Io Ricordo – E Ho Le Prove – che un tempo è esistita una televisione pubblica che faceva cultura, informazione e varietà. Che faceva queste tre cose sperimentando nuove strade e valorizzando quelle che avevano successo. Una televisione pubblica che si era assunta anche il compito, difficile, di educare i telespettatori all’arte e a un’informazione rigorosa. In televisione trovava spazio, accanto al dibattito politico – molto spesso non erano politici - ,  l’opera, la musica classica, il teatro. Con la consapevolezza che il gusto si può educare e che la televisione, dopo famiglia e scuola, ha un ruolo di primo piano nella formazione dell’individuo, nella creazione delle sue passioni, nella scoperta di nuovi mondi non immediatamente esperibili. Io ricordo – e ho le prove – una televisione pubblica che non è mai stata immune dai condizionamenti politici. La Rai è sempre stata lottizzata, è inutile dirsi che è pratica recente. Tutto questo lo ricordo, anche se c’è chi mi dirà che non ero ancora nato e che non posso sapere.
E così fosse, a me resterebbe la cosa più bella che c’è, ovvero sognare. Sognare una televisione pubblica in ci trovi spazio anche ciò che non ha un immediato riscontro di pubblico, ma che contribuisce alla crescita culturale ed emotiva dello spettatore-cittadino. (…) in prima serata (alle 21,25) su Raiuno torna Dario Fo a recitare “Lu Santo Jullare Francesco”. Dovrei esserne contento. E lo sono. Ma mi chiedo, perché solo a giugno? Non sarebbe forse più giusto partire con una stagione teatrale sulla Rai in prima serata, un appuntamento fisso settimanale, sempre? Mi aspetto qualche solerte funzionario che dica: “Saviano informati, sulla Rai il teatro c’è”. Sì, ma non sui canali più “frequentati” e non nelle fasce orarie più “comode”. Quella di domenica sarà una fantastica eccezione.
Dario Fo e Franca Rame sono due intellettuali preziosissimi e generosi, accanto a loro ci sono drammaturghi che stanno raccontando il nostro paese e che meritano attenzione, Emma Dante, Edoardo Erba, Ascanio Celestini, Marco Paolini, Davide Enia, Mimmo Borelli, Annibale Ruccello, Enzo Moscato, Mario Gelardi, per citarne solo alcuni.
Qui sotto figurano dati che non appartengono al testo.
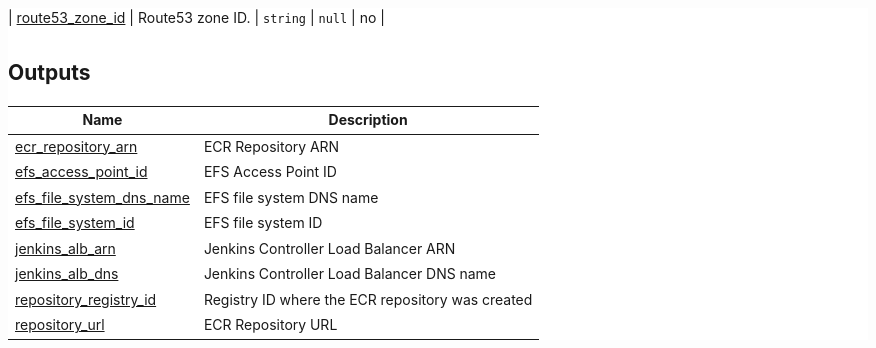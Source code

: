 | <a name="input_route53_zone_id"></a> [route53\_zone\_id](#input\_route53\_zone\_id) | Route53 zone ID. | `string` | `null` | no |

## Outputs

| Name | Description |
|------|-------------|
| <a name="output_ecr_repository_arn"></a> [ecr\_repository\_arn](#output\_ecr\_repository\_arn) | ECR Repository ARN |
| <a name="output_efs_access_point_id"></a> [efs\_access\_point\_id](#output\_efs\_access\_point\_id) | EFS Access Point ID |
| <a name="output_efs_file_system_dns_name"></a> [efs\_file\_system\_dns\_name](#output\_efs\_file\_system\_dns\_name) | EFS file system DNS name |
| <a name="output_efs_file_system_id"></a> [efs\_file\_system\_id](#output\_efs\_file\_system\_id) | EFS file system ID |
| <a name="output_jenkins_alb_arn"></a> [jenkins\_alb\_arn](#output\_jenkins\_alb\_arn) | Jenkins Controller Load Balancer ARN |
| <a name="output_jenkins_alb_dns"></a> [jenkins\_alb\_dns](#output\_jenkins\_alb\_dns) | Jenkins Controller Load Balancer DNS name |
| <a name="output_repository_registry_id"></a> [repository\_registry\_id](#output\_repository\_registry\_id) | Registry ID where the ECR repository was created |
| <a name="output_repository_url"></a> [repository\_url](#output\_repository\_url) | ECR Repository URL |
Molti di loro scrivono in dialetto, cercando e trovando musicalità che il nostro orecchio ha conosciuto e dimenticato. Eppure il loro teatro non è regionale, ma universale e comprensibile a tutti. Il loro teatro è di tutti. “Sì, ma non ha share”. Sciocchezze. Se si torna a stimolare il pubblico, ormai abituato solo ai frastuoni della politica e a fiction-teleromanzi, la risposta ci sarà. Il trucco dello share regge ancora, ma per quanto? La tv è cambiata, i canali triplicati, eppure i valori dello share non mutano. In tutto il mondo lo share è calcolato a settimana, al mese, a trimestre. Da noi resiste ancora l’estorsione dello share tutti i giorni, arma di ricatto della politica aziendale per smontare o sostenere una trasmissione. Quando verrà abolito il racket-auditel?
Ecco, Io Sogno una televisione pubblica che comprende che i telespettatori sono meglio di quanto chi pianifica i palinsesti creda. Che con la crisi le rendite di posizione sono finite e che il servizio pubblico dovrà guadagnarsi ogni giorno la propria ragion d’essere. Che meritiamo di stare a tavola la sera insieme a Claudio Abbado e Carlos Kleiber che dirigono le loro orchestre. Che meritiamo di vedere “Le cinque rose di Jennifer” di Annibale Ruccello, “La madre” di Mimmo Borelli o, restando in tema, “Italia-Brasile 3 a 2 “ di Davide Enia.